[DIRECTIONS FOR THIS TASK] Of all the lines in the material, how many carry the string "receivedError"? Respond with the number by itself.

───── DATA FOR THIS EXERCISE

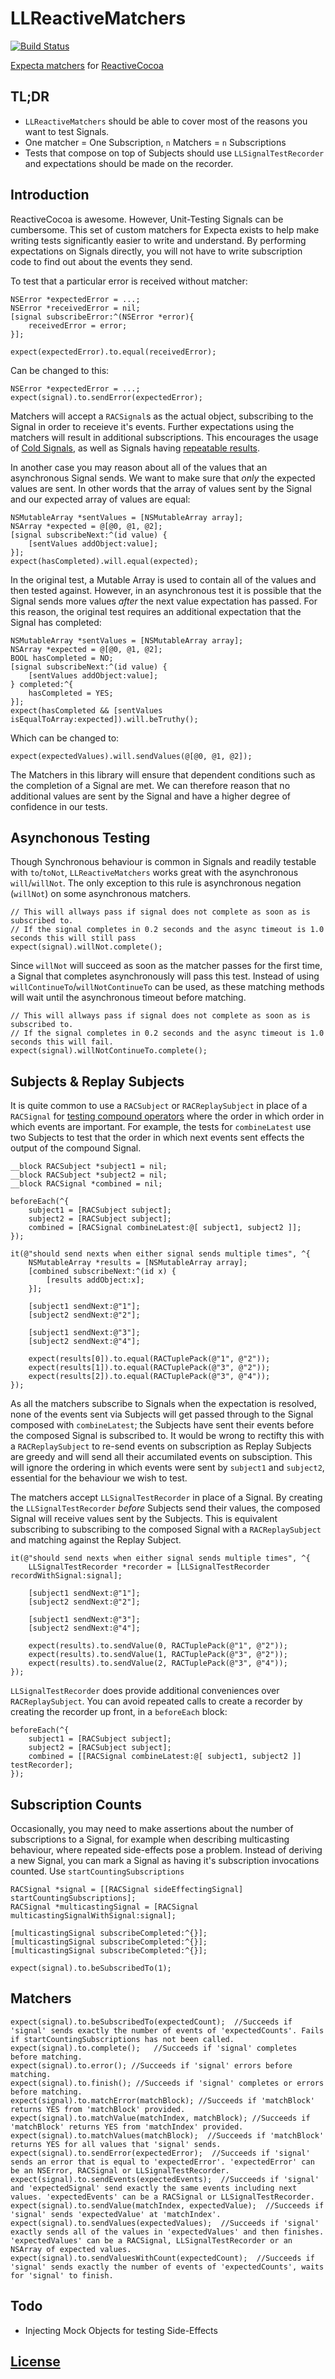 LLReactiveMatchers
=================

[![Build Status](https://travis-ci.org/lawrencelomax/LLReactiveMatchers.png)](https://travis-ci.org/lawrencelomax/LLReactiveMatchers)

[Expecta matchers](https://github.com/specta/expecta) for [ReactiveCocoa](https://github.com/reactiveCocoa/reactivecocoa)

## TL;DR
- ```LLReactiveMatchers``` should be able to cover most of the reasons you want to test Signals.
- One matcher = One Subscription, ```n``` Matchers = ```n``` Subscriptions
- Tests that compose on top of Subjects should use ```LLSignalTestRecorder``` and expectations should be made on the recorder.

## Introduction
ReactiveCocoa is awesome. However, Unit-Testing Signals can be cumbersome. This set of custom matchers for Expecta exists to help make writing tests significantly easier to write and understand. By performing expectations on Signals directly, you will not have to write subscription code to find out about the events they send.

To test that a particular error is received without matcher:
    
    NSError *expectedError = ...;
    NSError *receivedError = nil;
    [signal subscribeError:^(NSError *error){
        receivedError = error;
    }];
    
    expect(expectedError).to.equal(receivedError);
    
Can be changed to this:

    NSError *expectedError = ...;
    expect(signal).to.sendError(expectedError);
    
Matchers will accept a ```RACSignal```s as the actual object, subscribing to the Signal in order to receieve it's events. Further expectations using the matchers will result in additional subscriptions. This encourages the usage of [Cold Signals](https://github.com/ReactiveCocoa/ReactiveCocoa/blob/master/Documentation/FrameworkOverview.md#connections), as well as Signals having [repeatable results](http://en.wikipedia.org/wiki/Referential_transparency_(computer_science)).

In another case you may reason about all of the values that an asynchronous Signal sends. We want to make sure that *only* the expected values are sent. In other words that the array of values sent by the Signal and our expected array of values are equal:

    NSMutableArray *sentValues = [NSMutableArray array];
    NSArray *expected = @[@0, @1, @2];
    [signal subscribeNext:^(id value) {
        [sentValues addObject:value];
    }];
    expect(hasCompleted).will.equal(expected);
    
In the original test, a Mutable Array is used to contain all of the values and then tested against. However, in an asynchronous test it is possible that the Signal sends more values *after* the next value expectation has passed. For this reason, the original test requires an additional expectation that the Signal has completed:

    NSMutableArray *sentValues = [NSMutableArray array];
    NSArray *expected = @[@0, @1, @2];
    BOOL hasCompleted = NO;
    [signal subscribeNext:^(id value) {
        [sentValues addObject:value];
    } completed:^{
        hasCompleted = YES;
    }];
    expect(hasCompleted && [sentValues isEqualToArray:expected]).will.beTruthy();
    
Which can be changed to:
    
    expect(expectedValues).will.sendValues(@[@0, @1, @2]);

The Matchers in this library will ensure that dependent conditions such as the completion of a Signal are met. We can therefore reason that no additional values are sent by the Signal and have a higher degree of confidence in our tests.

## Asynchonous Testing
Though Synchronous behaviour is common in Signals and readily testable with ```to```/```toNot```, ```LLReactiveMatchers``` works great with the asynchronous ```will```/```willNot```. The only exception to this rule is asynchronous negation (```willNot```) on some asynchronous matchers.
    
    // This will allways pass if signal does not complete as soon as is subscribed to.
    // If the signal completes in 0.2 seconds and the async timeout is 1.0 seconds this will still pass
    expect(signal).willNot.complete();

Since ```willNot``` will succeed as soon as the matcher passes for the first time, a Signal that completes asynchronously will pass this test. Instead of using ```willContinueTo```/```willNotContinueTo``` can be used, as these matching methods will wait until the asynchronous timeout before matching.
    
    // This will allways pass if signal does not complete as soon as is subscribed to.
    // If the signal completes in 0.2 seconds and the async timeout is 1.0 seconds this will fail.
    expect(signal).willNotContinueTo.complete();

## Subjects & Replay Subjects
It is quite common to use a ```RACSubject``` or ```RACReplaySubject``` in place of a ```RACSignal``` for [testing compound operators]() where the order in which order in which events are important. For example, the tests for ```combineLatest``` use two Subjects to test that the order in which next events sent effects the output of the compound Signal. 

    __block RACSubject *subject1 = nil;
    __block RACSubject *subject2 = nil;
    __block RACSignal *combined = nil;

    beforeEach(^{
    	subject1 = [RACSubject subject];
    	subject2 = [RACSubject subject];
    	combined = [RACSignal combineLatest:@[ subject1, subject2 ]];
    });
    
    it(@"should send nexts when either signal sends multiple times", ^{
    	NSMutableArray *results = [NSMutableArray array];
    	[combined subscribeNext:^(id x) {
    		[results addObject:x];
    	}];
	
    	[subject1 sendNext:@"1"];
    	[subject2 sendNext:@"2"];
	
    	[subject1 sendNext:@"3"];
    	[subject2 sendNext:@"4"];
	
    	expect(results[0]).to.equal(RACTuplePack(@"1", @"2"));
    	expect(results[1]).to.equal(RACTuplePack(@"3", @"2"));
    	expect(results[2]).to.equal(RACTuplePack(@"3", @"4"));
    });

As all the matchers subscribe to Signals when the expectation is resolved, none of the events sent via Subjects will get passed through to the Signal composed with ```combineLatest```; the Subjects have sent their events before the composed Signal is subscribed to. It would be wrong to rectifty this with a ```RACReplaySubject``` to re-send events on subscription as Replay Subjects are greedy and will send all their accumilated events on subsciption. This will ignore the ordering in which events were sent by ```subject1``` and ```subject2```, essential for the behaviour we wish to test.

The matchers accept ```LLSignalTestRecorder``` in place of a Signal. By creating the ```LLSignalTestRecorder``` *before* Subjects send their values, the composed Signal will receive values sent by the Subjects. This is equivalent subscribing to subscribing to the composed Signal with a ```RACReplaySubject``` and matching against the Replay Subject.
    
    it(@"should send nexts when either signal sends multiple times", ^{
        LLSignalTestRecorder *recorder = [LLSignalTestRecorder recordWithSignal:signal];
        
    	[subject1 sendNext:@"1"];
    	[subject2 sendNext:@"2"];

    	[subject1 sendNext:@"3"];
    	[subject2 sendNext:@"4"];
        
    	expect(results).to.sendValue(0, RACTuplePack(@"1", @"2"));
    	expect(results).to.sendValue(1, RACTuplePack(@"3", @"2"));
    	expect(results).to.sendValue(2, RACTuplePack(@"3", @"4"));
    });
    
```LLSignalTestRecorder``` does provide additional conveniences over ```RACReplaySubject```. You can avoid repeated calls to create a recorder by creating the recorder up front, in a ```beforeEach``` block:

    beforeEach(^{
    	subject1 = [RACSubject subject];
    	subject2 = [RACSubject subject];
    	combined = [[RACSignal combineLatest:@[ subject1, subject2 ]] testRecorder];
    });
    
## Subscription Counts
Occasionally, you may need to make assertions about the number of subscriptions to a Signal, for example when describing multicasting behaviour, where repeated side-effects pose a problem. Instead of deriving a new Signal, you can mark a Signal as having it's subscription invocations counted. Use ```startCountingSubscriptions```

    RACSignal *signal = [[RACSignal sideEffectingSignal] startCountingSubscriptions];
    RACSignal *multicastingSignal = [RACSignal multicastingSignalWithSignal:signal];
    
    [multicastingSignal subscribeCompleted:^{}];
    [multicastingSignal subscribeCompleted:^{}];
    [multicastingSignal subscribeCompleted:^{}];
    
    expect(signal).to.beSubscribedTo(1);

## Matchers
    
    expect(signal).to.beSubscribedTo(expectedCount);  //Succeeds if 'signal' sends exactly the number of events of 'expectedCounts'. Fails if startCountingSubscriptions has not been called.
    expect(signal).to.complete();   //Succeeds if 'signal' completes before matching.
    expect(signal).to.error(); //Succeeds if 'signal' errors before matching.
    expect(signal).to.finish(); //Succeeds if 'signal' completes or errors before matching.
    expect(signal).to.matchError(matchBlock); //Succeeds if 'matchBlock' returns YES from 'matchBlock' provided.
    expect(signal).to.matchValue(matchIndex, matchBlock); //Succeeds if 'matchBlock' returns YES from 'matchIndex' provided.
    expect(signal).to.matchValues(matchBlock);  //Succeeds if 'matchBlock' returns YES for all values that 'signal' sends.
    expect(signal).to.sendError(expectedError);  //Succeeds if 'signal' sends an error that is equal to 'expectedError'. 'expectedError' can be an NSError, RACSignal or LLSignalTestRecorder.
    expect(signal).to.sendEvents(expectedEvents);  //Succeeds if 'signal' and 'expectedSignal' send exactly the same events including next values. 'expectedEvents' can be a RACSignal or LLSignalTestRecorder.
    expect(signal).to.sendValue(matchIndex, expectedValue);  //Succeeds if 'signal' sends 'expectedValue' at 'matchIndex'.
    expect(signal).to.sendValues(expectedValues);  //Succeeds if 'signal' exactly sends all of the values in 'expectedValues' and then finishes. 'expectedValues' can be a RACSignal, LLSignalTestRecorder or an NSArray of expected values. 
    expect(signal).to.sendValuesWithCount(expectedCount);  //Succeeds if 'signal' sends exactly the number of events of 'expectedCounts', waits for 'signal' to finish.

## Todo
- Injecting Mock Objects for testing Side-Effects

## [License](./LICENSE)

──────────

[COMPLETED TASK] 3